The scratch of graphite settles into a line before it can become a shape, a word, or a sentence. It stops abruptly when my hand hesitates over the blank page, suspended in that narrow window between *idea* and *execution*. This is where the weight lives—not in the duvet anymore, not even in the drones circling above, but here, right at the threshold of creation.
It feels like trying to push a door that was never meant to open from this side. The paper remains stubbornly white, absorbing the ambient light rather than reflecting it back with my intent. Outside, another drone passes, its propellers creating a faint distortion in the air currents visible against the dust motes dancing near the ceiling fan. They swirl away from the airflow, pushed outward by centrifugal force, just as I am being pushed outward by some internal pressure I cannot name but feel acutely in my chest.
I lift the pen again. The metal cap is still on the desk, a small black cylinder resting next to a coaster that holds no cup. Without it, the tip feels exposed, vulnerable, like holding a blade without the safety of a hilt. If I write too much, will it become something false? Will the words spill out and overwrite the quiet truth of this room, turning my sanctuary into a stage where I am performing a version of myself that doesn’t quite match the feeling of sitting here in the fading afternoon light?
The sun has dipped lower, casting long shadows from the bookshelf onto the carpet. The room feels colder now, despite the warmth of the earlier tea having long since dissipated into the air molecules. My skin prickles with a static charge, perhaps from friction against the chair, or maybe just the sudden awareness that time is moving faster than I am writing about it.
There is no urgency to find the right words. There is only the physical act of pressing down harder, slightly off-center this time, creating a darker mark that bleeds into the fibers. A smudge. Imperfection. But the page accepts it without judgment. The drone buzzes once more, closer than before, hovering just outside the window frame as if waiting for an invitation to enter. It doesn’t come in. It simply hovers, an observer of my hesitation, my stillness, my refusal to make a clean break with the silence.
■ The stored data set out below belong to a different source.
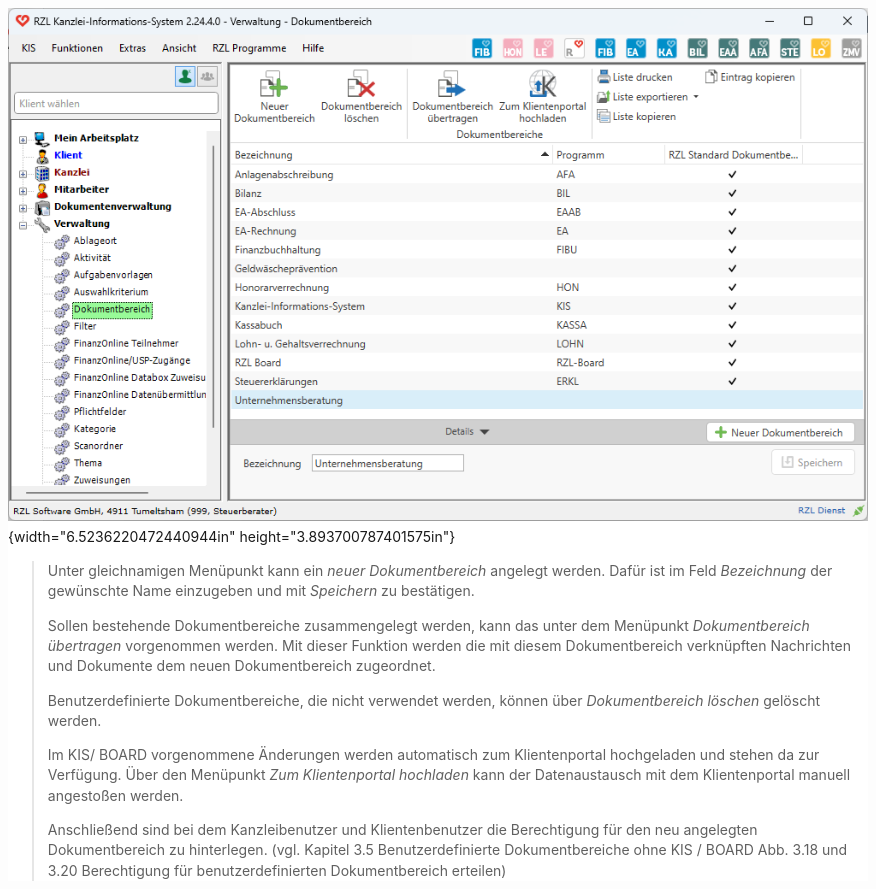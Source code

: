 ![](img/image56.png){width="6.5236220472440944in"
height="3.893700787401575in"}

> Unter gleichnamigen Menüpunkt kann ein *neuer Dokumentbereich*
> angelegt werden. Dafür ist im Feld *Bezeichnung* der gewünschte Name
> einzugeben und mit *Speichern* zu bestätigen.
>
> Sollen bestehende Dokumentbereiche zusammengelegt werden, kann das
> unter dem Menüpunkt *Dokumentbereich übertragen* vorgenommen werden.
> Mit dieser Funktion werden die mit diesem Dokumentbereich verknüpften
> Nachrichten und Dokumente dem neuen Dokumentbereich zugeordnet.
>
> Benutzerdefinierte Dokumentbereiche, die nicht verwendet werden,
> können über *Dokumentbereich löschen* gelöscht werden.
>
> Im KIS/ BOARD vorgenommene Änderungen werden automatisch zum
> Klientenportal hochgeladen und stehen da zur Verfügung. Über den
> Menüpunkt *Zum Klientenportal* *hochladen* kann der Datenaustausch mit
> dem Klientenportal manuell angestoßen werden.
>
> Anschließend sind bei dem Kanzleibenutzer und Klientenbenutzer die
> Berechtigung für den neu angelegten Dokumentbereich zu hinterlegen.
> (vgl. Kapitel 3.5 Benutzerdefinierte Dokumentbereiche ohne KIS / BOARD
> Abb. 3.18 und 3.20 Berechtigung für benutzerdefinierten
> Dokumentbereich erteilen)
I let go of the pen again, letting it rest flat on the desk alongside the cap. For now, that is enough. To stop is also part of the pattern. The line remains, imperfect and dark against the white, a small scar in the surface, proof that someone was here, holding something heavy and sharp, choosing to leave a mark even when they couldn’t quite say why.
The city hums on, indifferent to my pause or my return. The light shifts again, turning gold at the edges of the shadows where it begins to fade into twilight. And I wait for the next thought, unbidden and waiting, just like before.